Since Anna Dewdney, who wrote some of our favorite books, lost her fight with cancer I wanted to make sure Charlie was familiar with those books.  I had this feeling that she would have a crowd full of little ones sitting around her at some point sharing some of her favorite stories about Llama Llama on the golden streets.  This is where grief is weird and should not be judged.  I had this aching, sick feeling that I wanted to be the first person to share her books with my boy.  I wanted him to hear her books from me first.  I obviously know he isn't there when I'm visiting the cemetery and I know that I don't need to be the one "doing" for him anymore but this momma is desperate to parent and love and do for my baby.  Macy and Johnny heard a Llama, Llama favorite that evening and Charlie should not (and absolutely would not) be left out.  

We love reading in our home.  It takes us to special places and teaches us new things.  There are endless places to see and visit in books and there are so many things you can learn and understand when you read books.  John and I, both being teachers, see when "teachable moments" grace our presence and we can't help but take them.  Our world, as we all know, is not perfect.   So as a family we decide daily to embrace the blessings and mourn losses.  We wholeheartedly believe in "a time to dance and a time to mourn."  

So when a beloved author dies from a horrible disease I want my kids to understand that she is gone and her family misses her.  I want them to know that she left a mark on the world.  She shared her gifts and talents with others in a positive way.  I want them to know that she will continue to make children smile because of her gift.   I want my kids to know that it is alright to be sad and in the very same breathe it is alright to celebrate someone's life.        

Tuesday, August 30, 2016

We Are Not Alone

Last year when I attended the grief group through our church, Crossroads.  I learned more than I thought I would and I took away from that group more than I ever thought I ever could.  I remember specifically one of the men in our group, Ben, speaking so candidly about his wife and his grief surrounding her death.  As he spoke he explained that it helped him to share his grief story with others.   His particular story went viral and while that was not his plan, it helped him grieve and God knew it would be a tool to help support others as well.  Ben's story can be found here.  His story captivated me and I spent the next couple of groups thinking about what he said.  It was stuck in my mind and for good reason.  For so long I had kept Charlie's story to myself.  I talked about Charlie when someone asked (and not many did) and I cried to myself often times alone in my closet curled up in a ball on the floor.  I realized I wasn't helping myself or anyone else by letting this be the only outlet for my grief.

So at that point I prayed.  I prayed a lot.  I asked why God had chosen me to do this.  Why do I have to do this?  Why do you want someone as weak and frail as myself to carry someone else in these circumstances?  Why did Charlie die?  Why can't someone else take care of this?

Eventually my prayers (and my OCD tendency to get my email inbox to zero) brought me back to an email that I had saved about grief group.  As I read the email I knew that I needed to follow this call and hit reply to an email Karen had sent.

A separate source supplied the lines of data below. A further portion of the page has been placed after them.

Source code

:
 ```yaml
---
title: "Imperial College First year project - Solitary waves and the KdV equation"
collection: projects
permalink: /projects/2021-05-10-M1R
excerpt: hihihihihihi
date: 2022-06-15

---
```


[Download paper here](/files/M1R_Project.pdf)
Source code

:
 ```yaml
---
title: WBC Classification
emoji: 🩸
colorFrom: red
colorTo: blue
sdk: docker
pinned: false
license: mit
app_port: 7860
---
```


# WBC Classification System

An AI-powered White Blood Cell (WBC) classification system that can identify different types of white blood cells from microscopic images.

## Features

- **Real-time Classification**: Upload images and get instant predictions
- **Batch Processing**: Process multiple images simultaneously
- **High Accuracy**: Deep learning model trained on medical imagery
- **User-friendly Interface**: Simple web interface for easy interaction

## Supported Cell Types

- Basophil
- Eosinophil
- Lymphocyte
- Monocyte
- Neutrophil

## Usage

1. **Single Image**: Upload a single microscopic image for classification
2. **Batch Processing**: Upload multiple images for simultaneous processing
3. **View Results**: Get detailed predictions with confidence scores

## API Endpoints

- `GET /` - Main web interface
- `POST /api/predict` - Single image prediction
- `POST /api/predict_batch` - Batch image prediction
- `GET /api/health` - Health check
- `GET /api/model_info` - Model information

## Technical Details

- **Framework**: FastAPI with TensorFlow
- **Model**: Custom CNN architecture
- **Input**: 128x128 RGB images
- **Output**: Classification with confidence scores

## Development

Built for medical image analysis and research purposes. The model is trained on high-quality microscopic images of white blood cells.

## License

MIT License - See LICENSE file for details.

I've said this before but it isn't about me.  It's about living through something as difficult as we did and learning that you can be empathetic towards others in similar situations.   I am able to put myself into someone else's deep dark rain storm to help them not feel alone.  I wanted someone like me to just sit with me.  I am now able to be that for someone else.

I start as a leader of the grief group for infants and toddlers on September 22nd.  If you know someone that needs someone to sit in their "mourning booth" with them, please send them my email address.  Have them read my blog.  Tell them they are welcome to come with me to our first group.  It's so important for us to love others through this and help others know they are not alone.